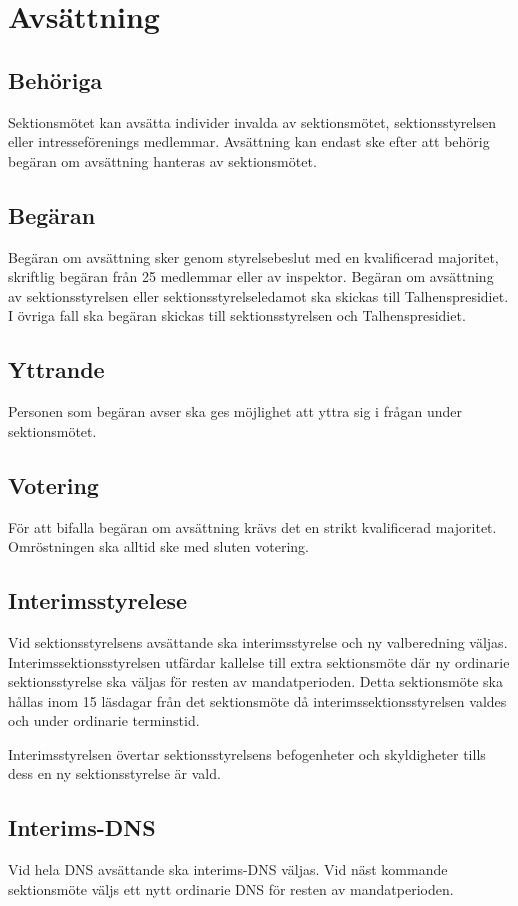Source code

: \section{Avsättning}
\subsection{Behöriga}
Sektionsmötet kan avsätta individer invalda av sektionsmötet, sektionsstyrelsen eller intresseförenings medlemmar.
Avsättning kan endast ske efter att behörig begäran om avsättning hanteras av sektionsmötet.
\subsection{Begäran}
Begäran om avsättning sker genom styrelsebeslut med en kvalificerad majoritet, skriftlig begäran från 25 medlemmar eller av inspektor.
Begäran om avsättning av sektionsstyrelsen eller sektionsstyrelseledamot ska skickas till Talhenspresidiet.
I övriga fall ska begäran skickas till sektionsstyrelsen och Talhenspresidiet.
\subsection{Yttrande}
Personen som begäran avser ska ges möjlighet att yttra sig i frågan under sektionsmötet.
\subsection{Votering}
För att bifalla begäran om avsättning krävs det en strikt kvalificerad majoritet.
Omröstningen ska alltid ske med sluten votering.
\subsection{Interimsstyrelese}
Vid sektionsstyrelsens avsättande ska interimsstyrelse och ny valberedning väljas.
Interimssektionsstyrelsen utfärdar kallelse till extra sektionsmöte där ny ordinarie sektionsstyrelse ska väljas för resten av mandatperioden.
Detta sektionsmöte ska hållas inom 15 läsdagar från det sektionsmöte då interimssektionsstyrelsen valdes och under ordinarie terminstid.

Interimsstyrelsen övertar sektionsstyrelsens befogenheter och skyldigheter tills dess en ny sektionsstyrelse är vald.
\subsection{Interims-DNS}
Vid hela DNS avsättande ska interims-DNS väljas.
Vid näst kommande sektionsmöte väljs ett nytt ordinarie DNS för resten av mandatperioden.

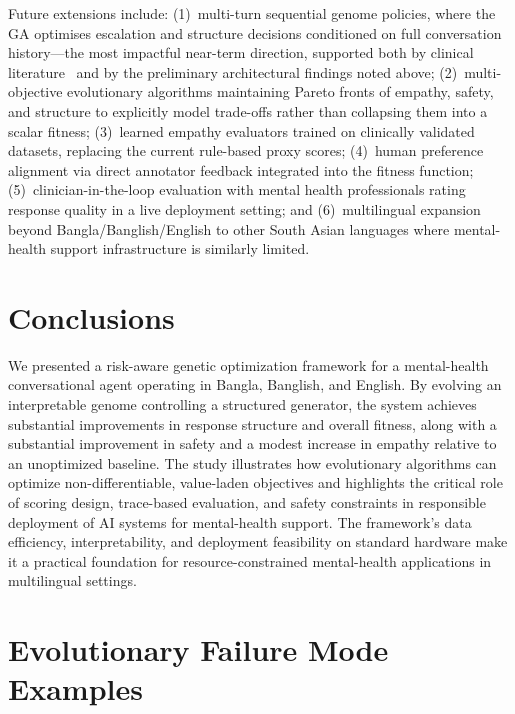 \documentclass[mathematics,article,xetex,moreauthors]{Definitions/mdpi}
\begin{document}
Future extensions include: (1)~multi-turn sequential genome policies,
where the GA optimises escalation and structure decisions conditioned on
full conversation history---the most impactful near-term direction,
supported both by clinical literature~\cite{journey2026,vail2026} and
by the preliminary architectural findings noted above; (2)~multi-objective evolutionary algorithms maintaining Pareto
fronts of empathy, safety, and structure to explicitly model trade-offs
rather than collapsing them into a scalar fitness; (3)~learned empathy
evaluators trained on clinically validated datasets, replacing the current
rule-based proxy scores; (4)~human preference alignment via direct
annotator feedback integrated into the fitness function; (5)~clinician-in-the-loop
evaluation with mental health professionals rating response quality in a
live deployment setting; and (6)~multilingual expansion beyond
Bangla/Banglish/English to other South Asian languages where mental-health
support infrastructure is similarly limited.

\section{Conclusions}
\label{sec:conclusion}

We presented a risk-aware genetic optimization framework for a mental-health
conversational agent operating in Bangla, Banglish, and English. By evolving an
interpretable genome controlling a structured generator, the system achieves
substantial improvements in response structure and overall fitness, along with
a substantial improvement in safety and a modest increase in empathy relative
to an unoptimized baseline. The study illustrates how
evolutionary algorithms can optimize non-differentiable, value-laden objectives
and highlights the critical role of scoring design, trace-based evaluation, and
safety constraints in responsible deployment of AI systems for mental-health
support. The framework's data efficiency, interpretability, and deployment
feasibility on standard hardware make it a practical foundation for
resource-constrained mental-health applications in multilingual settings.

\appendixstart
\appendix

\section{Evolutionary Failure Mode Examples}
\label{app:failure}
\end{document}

+ + + + + + +

Directions for this task
Please repeat each line above exactly as it appears, but omit the pictures.

Response below
Source code

: \section{Avsättning}
\subsection{Behöriga}
Sektionsmötet kan avsätta individer invalda av sektionsmötet, sektionsstyrelsen eller intresseförenings medlemmar.
Avsättning kan endast ske efter att behörig begäran om avsättning hanteras av sektionsmötet.
\subsection{Begäran}
Begäran om avsättning sker genom styrelsebeslut med en kvalificerad majoritet, skriftlig begäran från 25 medlemmar eller av inspektor.
Begäran om avsättning av sektionsstyrelsen eller sektionsstyrelseledamot ska skickas till Talhenspresidiet.
I övriga fall ska begäran skickas till sektionsstyrelsen och Talhenspresidiet.
\subsection{Yttrande}
Personen som begäran avser ska ges möjlighet att yttra sig i frågan under sektionsmötet.
\subsection{Votering}
För att bifalla begäran om avsättning krävs det en strikt kvalificerad majoritet.
Omröstningen ska alltid ske med sluten votering.
\subsection{Interimsstyrelese}
Vid sektionsstyrelsens avsättande ska interimsstyrelse och ny valberedning väljas.
Interimssektionsstyrelsen utfärdar kallelse till extra sektionsmöte där ny ordinarie sektionsstyrelse ska väljas för resten av mandatperioden.
Detta sektionsmöte ska hållas inom 15 läsdagar från det sektionsmöte då interimssektionsstyrelsen valdes och under ordinarie terminstid.

Interimsstyrelsen övertar sektionsstyrelsens befogenheter och skyldigheter tills dess en ny sektionsstyrelse är vald.
\subsection{Interims-DNS}
Vid hela DNS avsättande ska interims-DNS väljas.
Vid näst kommande sektionsmöte väljs ett nytt ordinarie DNS för resten av mandatperioden.

 \documentclass[mathematics,article,xetex,moreauthors]{Definitions/mdpi}
\begin{document}
Future extensions include: (1)~multi-turn sequential genome policies,
where the GA optimises escalation and structure decisions conditioned on
full conversation history---the most impactful near-term direction,
supported both by clinical literature~\cite{journey2026,vail2026} and
by the preliminary architectural findings noted above; (2)~multi-objective evolutionary algorithms maintaining Pareto
fronts of empathy, safety, and structure to explicitly model trade-offs
rather than collapsing them into a scalar fitness; (3)~learned empathy
evaluators trained on clinically validated datasets, replacing the current
rule-based proxy scores; (4)~human preference alignment via direct
annotator feedback integrated into the fitness function; (5)~clinician-in-the-loop
evaluation with mental health professionals rating response quality in a
live deployment setting; and (6)~multilingual expansion beyond
Bangla/Banglish/English to other South Asian languages where mental-health
support infrastructure is similarly limited.

\section{Conclusions}
\label{sec:conclusion}

We presented a risk-aware genetic optimization framework for a mental-health
conversational agent operating in Bangla, Banglish, and English. By evolving an
interpretable genome controlling a structured generator, the system achieves
substantial improvements in response structure and overall fitness, along with
a substantial improvement in safety and a modest increase in empathy relative
to an unoptimized baseline. The study illustrates how
evolutionary algorithms can optimize non-differentiable, value-laden objectives
and highlights the critical role of scoring design, trace-based evaluation, and
safety constraints in responsible deployment of AI systems for mental-health
support. The framework's data efficiency, interpretability, and deployment
feasibility on standard hardware make it a practical foundation for
resource-constrained mental-health applications in multilingual settings.

\appendixstart
\appendix

\section{Evolutionary Failure Mode Examples}
\label{app:failure}
\end{document}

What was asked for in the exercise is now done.